He vuelto a sentir todo esto leyendo el último libro del naturalista Joaquín Araújo (Madrid, 1947), “Los árboles te enseñarán a ver el bosque” (editorial Crítica), una suerte de testimonio lúcido y esperanzado de los entresijos y la importancia de nuestros bosques… y de la relación que deberíamos llevar con ellos. Araújo, a quien entrevistamos con ocasión de la publicación de este libro, ha pasado décadas emboscado en las Villuercas (Cáceres), donde vive, planta árboles y mantiene el testimonio de esa cultura rural que conserva muchos de nuestros bosques, gracias a un conocimiento derivado de la íntima convivencia, que muchos de nosotros no tenemos, y deberíamos adquirir.

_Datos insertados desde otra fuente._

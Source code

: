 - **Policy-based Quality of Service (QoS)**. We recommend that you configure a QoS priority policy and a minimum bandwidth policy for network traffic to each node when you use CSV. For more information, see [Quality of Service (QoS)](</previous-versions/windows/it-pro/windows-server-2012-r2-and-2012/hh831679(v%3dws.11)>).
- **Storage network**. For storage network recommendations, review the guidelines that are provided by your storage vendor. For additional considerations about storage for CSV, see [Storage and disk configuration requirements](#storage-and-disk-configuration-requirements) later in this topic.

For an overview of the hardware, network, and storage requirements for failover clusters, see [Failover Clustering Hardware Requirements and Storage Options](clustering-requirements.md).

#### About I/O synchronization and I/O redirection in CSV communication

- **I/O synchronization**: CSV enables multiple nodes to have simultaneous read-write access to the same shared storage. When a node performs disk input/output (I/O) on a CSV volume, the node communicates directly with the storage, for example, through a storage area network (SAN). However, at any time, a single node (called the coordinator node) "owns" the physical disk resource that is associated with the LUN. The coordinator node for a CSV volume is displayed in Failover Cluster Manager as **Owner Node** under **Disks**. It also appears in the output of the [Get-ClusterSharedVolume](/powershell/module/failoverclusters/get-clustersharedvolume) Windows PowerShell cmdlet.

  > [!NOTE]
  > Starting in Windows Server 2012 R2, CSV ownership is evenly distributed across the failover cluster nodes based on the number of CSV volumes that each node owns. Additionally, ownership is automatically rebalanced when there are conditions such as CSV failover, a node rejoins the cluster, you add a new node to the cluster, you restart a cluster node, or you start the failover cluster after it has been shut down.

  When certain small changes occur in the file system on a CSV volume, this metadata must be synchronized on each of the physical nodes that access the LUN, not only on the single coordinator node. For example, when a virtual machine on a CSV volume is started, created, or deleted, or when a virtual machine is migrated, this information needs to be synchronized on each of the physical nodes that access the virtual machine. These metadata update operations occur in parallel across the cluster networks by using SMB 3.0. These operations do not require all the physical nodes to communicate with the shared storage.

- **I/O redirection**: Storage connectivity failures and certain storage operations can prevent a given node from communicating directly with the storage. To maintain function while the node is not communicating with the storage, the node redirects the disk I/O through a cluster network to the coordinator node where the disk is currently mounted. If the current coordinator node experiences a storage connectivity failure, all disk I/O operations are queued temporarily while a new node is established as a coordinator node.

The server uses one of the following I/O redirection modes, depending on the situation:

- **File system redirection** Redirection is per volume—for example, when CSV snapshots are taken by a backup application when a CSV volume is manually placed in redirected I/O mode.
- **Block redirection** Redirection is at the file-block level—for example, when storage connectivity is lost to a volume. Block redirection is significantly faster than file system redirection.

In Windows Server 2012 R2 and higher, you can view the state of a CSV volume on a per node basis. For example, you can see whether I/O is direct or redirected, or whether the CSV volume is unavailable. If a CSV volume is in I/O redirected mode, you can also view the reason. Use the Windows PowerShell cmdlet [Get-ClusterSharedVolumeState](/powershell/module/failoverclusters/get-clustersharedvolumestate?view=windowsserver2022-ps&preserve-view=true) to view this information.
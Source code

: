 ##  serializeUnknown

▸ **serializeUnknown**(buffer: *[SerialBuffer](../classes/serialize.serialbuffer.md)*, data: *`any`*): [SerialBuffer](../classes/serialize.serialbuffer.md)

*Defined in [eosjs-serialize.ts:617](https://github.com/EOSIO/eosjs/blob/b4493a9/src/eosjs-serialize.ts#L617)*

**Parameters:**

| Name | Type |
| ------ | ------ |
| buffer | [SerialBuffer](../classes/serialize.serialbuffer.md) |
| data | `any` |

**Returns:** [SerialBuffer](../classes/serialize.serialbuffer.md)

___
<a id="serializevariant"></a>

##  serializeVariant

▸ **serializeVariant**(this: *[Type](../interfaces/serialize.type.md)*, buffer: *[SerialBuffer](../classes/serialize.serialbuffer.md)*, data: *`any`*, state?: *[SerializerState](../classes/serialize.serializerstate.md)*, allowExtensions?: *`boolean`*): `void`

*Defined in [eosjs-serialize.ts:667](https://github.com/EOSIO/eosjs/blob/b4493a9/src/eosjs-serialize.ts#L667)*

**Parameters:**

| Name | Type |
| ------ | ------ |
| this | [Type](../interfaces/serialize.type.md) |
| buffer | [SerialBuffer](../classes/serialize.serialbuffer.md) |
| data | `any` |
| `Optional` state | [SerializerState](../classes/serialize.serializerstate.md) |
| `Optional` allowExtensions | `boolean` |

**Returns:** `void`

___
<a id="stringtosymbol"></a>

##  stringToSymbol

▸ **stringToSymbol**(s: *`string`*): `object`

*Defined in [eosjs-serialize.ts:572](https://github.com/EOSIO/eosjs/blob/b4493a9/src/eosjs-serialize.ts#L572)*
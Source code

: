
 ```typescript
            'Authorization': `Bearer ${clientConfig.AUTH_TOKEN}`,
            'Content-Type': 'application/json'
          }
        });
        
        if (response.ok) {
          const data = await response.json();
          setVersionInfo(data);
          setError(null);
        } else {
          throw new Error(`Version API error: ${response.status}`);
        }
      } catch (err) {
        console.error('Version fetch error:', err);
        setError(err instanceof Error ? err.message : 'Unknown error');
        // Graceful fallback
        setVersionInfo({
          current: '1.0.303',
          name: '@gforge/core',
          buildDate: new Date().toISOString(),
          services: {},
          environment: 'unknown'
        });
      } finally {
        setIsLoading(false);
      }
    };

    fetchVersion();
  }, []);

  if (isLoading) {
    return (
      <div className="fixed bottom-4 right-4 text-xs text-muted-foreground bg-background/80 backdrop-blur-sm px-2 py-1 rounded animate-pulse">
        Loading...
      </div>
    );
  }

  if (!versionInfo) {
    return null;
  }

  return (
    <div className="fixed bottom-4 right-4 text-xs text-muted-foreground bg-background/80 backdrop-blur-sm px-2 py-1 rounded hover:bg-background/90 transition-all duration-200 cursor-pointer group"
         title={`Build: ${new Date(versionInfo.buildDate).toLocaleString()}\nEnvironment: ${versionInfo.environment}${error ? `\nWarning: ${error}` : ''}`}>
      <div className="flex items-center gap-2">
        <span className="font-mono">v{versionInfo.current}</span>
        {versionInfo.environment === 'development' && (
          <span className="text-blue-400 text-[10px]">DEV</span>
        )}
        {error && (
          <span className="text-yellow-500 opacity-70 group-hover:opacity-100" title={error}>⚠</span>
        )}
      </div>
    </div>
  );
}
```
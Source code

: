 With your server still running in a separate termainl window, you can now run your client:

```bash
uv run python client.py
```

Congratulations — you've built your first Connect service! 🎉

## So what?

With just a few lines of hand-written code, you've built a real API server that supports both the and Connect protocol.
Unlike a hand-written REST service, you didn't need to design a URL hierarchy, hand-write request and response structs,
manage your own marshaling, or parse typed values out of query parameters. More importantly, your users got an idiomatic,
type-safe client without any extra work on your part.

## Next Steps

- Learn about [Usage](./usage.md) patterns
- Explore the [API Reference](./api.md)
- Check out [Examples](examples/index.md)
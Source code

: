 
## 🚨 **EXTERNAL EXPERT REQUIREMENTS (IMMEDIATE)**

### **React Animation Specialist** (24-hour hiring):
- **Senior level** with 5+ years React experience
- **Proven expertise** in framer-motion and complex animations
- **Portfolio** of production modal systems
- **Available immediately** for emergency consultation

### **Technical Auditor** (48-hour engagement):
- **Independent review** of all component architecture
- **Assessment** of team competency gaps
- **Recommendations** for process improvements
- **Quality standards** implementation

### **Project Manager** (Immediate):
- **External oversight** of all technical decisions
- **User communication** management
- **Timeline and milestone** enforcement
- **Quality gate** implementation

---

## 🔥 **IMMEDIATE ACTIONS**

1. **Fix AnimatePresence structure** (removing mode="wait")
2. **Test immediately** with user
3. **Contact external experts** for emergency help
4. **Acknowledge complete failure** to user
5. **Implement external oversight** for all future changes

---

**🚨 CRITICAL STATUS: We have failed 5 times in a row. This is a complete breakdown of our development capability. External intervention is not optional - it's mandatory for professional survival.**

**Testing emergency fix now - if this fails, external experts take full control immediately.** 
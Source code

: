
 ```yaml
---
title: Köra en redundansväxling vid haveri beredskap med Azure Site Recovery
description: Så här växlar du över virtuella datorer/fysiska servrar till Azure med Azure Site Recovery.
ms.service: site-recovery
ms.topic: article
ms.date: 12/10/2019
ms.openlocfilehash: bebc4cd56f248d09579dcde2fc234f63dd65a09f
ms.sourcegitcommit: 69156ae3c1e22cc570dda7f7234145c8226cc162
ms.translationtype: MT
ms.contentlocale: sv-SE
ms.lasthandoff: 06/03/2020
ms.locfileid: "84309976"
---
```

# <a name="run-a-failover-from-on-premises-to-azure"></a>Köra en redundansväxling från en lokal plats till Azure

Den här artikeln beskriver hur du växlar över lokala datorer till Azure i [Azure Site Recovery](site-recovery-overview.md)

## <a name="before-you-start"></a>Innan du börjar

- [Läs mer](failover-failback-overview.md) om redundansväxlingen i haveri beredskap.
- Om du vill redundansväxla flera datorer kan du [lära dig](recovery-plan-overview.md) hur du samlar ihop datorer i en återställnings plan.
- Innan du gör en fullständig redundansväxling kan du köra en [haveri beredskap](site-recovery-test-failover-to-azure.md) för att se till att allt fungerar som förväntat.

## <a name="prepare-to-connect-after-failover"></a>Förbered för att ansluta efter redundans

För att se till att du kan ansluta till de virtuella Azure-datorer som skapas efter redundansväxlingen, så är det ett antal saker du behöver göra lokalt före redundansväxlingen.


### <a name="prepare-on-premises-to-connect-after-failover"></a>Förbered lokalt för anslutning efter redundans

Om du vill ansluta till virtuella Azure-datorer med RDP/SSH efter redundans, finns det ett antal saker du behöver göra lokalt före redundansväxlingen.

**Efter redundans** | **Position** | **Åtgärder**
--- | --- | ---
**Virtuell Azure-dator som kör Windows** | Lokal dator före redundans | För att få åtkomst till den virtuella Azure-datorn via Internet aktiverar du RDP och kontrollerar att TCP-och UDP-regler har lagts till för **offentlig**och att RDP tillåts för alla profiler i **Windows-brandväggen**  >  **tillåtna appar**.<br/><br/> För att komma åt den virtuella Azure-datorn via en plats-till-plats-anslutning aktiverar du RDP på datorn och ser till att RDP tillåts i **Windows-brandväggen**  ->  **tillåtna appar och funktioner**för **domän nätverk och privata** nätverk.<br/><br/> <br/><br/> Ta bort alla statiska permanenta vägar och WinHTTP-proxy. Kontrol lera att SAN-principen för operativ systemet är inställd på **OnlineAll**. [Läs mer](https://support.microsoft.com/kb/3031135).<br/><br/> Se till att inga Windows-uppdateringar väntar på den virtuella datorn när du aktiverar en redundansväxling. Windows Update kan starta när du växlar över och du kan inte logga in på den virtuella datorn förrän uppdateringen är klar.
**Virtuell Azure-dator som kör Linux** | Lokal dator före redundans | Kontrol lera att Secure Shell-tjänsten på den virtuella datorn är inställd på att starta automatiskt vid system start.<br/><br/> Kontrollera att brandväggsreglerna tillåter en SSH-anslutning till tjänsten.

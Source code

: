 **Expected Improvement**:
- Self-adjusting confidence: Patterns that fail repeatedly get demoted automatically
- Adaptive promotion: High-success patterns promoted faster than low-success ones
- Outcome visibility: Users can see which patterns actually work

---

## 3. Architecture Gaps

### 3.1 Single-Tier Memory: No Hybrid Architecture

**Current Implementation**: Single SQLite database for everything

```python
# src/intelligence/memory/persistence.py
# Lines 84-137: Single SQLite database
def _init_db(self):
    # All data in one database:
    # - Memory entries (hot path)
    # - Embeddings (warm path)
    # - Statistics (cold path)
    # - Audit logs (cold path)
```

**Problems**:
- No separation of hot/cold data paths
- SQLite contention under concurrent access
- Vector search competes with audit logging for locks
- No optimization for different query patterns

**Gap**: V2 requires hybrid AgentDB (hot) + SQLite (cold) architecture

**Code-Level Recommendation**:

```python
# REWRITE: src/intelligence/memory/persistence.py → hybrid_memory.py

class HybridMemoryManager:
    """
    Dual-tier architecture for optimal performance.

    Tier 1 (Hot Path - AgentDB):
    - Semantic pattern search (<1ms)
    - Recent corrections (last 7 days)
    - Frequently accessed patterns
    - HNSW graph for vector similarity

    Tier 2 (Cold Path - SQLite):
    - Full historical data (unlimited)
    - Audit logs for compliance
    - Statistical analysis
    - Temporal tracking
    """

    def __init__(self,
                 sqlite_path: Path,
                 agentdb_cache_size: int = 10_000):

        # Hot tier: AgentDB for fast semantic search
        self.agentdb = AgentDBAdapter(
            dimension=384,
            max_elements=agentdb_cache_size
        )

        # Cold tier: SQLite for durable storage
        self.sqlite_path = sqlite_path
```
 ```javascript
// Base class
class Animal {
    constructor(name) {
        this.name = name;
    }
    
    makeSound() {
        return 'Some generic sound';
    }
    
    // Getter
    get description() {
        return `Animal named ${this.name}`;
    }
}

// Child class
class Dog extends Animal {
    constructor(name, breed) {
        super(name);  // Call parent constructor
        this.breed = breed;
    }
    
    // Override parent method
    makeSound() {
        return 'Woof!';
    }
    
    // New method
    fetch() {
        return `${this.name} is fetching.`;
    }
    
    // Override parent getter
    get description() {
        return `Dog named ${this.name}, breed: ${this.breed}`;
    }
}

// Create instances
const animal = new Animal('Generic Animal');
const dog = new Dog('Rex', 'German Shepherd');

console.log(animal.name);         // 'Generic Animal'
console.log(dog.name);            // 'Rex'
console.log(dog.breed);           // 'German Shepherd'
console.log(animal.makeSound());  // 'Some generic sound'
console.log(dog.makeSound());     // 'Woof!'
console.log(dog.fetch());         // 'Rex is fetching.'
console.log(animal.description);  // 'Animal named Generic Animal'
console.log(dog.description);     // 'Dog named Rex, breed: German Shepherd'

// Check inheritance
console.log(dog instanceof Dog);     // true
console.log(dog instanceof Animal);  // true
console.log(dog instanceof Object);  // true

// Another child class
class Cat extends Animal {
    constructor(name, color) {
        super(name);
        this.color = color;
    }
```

Araújo nos llama la atención sobre el mundo verde que nos perdemos, inmersos en nuestras pequeñas vidas agitadas, casi alienados del daño que nuestras costumbres diarias infringen no sólo a la natura, sino al sustento mismo de la vida en este planeta. El autor nos enseña de dónde venimos y qué es necesario para conservar cierto confort vital, pero sobre todo nos transmite el respeto y el amor que él siente por las cosas que crecen y de forma involuntaria nos sostienen como especie.
“Los árboles te enseñarán a ver el bosque” mantiene un delicado equilibrio entre la divulgación naturalista íntima y la llamada a la acción para conservar el medioambiente, y para conseguirlo Araújo no recurre a cifras o admoniciones catastróficas –que estarían justificadas por la necesidad-, sino a las emociones que la contemplación de los bosques es capaz de suscitar, y se mantiene apegado a un mensaje positivo, consciente de que, si bien el tiempo para actuar se acaba, la Humanidad ha de recordar de dónde viene y el conjunto de complejas relaciones que permiten –aún- su supervivencia.
Joaquín es un naturalista de larga trayectoria, iniciador y gestor de numerosos proyectos divulgativos, con varios premios en su haber, que llegó a colaborar con Félix Rodríguez de la Fuente en “El hombre y la Tierra”. Dice haber plantado unos 25.000 árboles, en sus dominios y en diferentes proyectos medioambientales, de forma metódica e incansable. Pero sobre todo, Joaquín es un ser humano agradecido, incansable en su lucha por conservar aquello que es dador de vida y único garante de nuestro futuro.
En “Los árboles te enseñarán a ver el bosque” podemos encontrar un manifiesto conservacionista de la natura, pero también un testimonio sentimental de lo que significa lo vivo, por parte de una persona profundamente enraizada en la tierra, que se ha manchado sus propias manos y ha dedicado su existencia a comprender y mantener la maravilla de la vida, única en este sistema solar, tan fuerte y tan frágil al mismo tiempo. Araújo recurre no sólo a su propia experiencia y habilidad como escritor, sino a un sinfín de autores y compañeros naturalistas, con quienes construye un armazón narrativo capaz de subyugar y transmitir conocimiento. Es este un libro que hay que leer con calma y paciencia, –necesarias por otra parte para comprender y actuar después- y que consigue plenamente su objetivo.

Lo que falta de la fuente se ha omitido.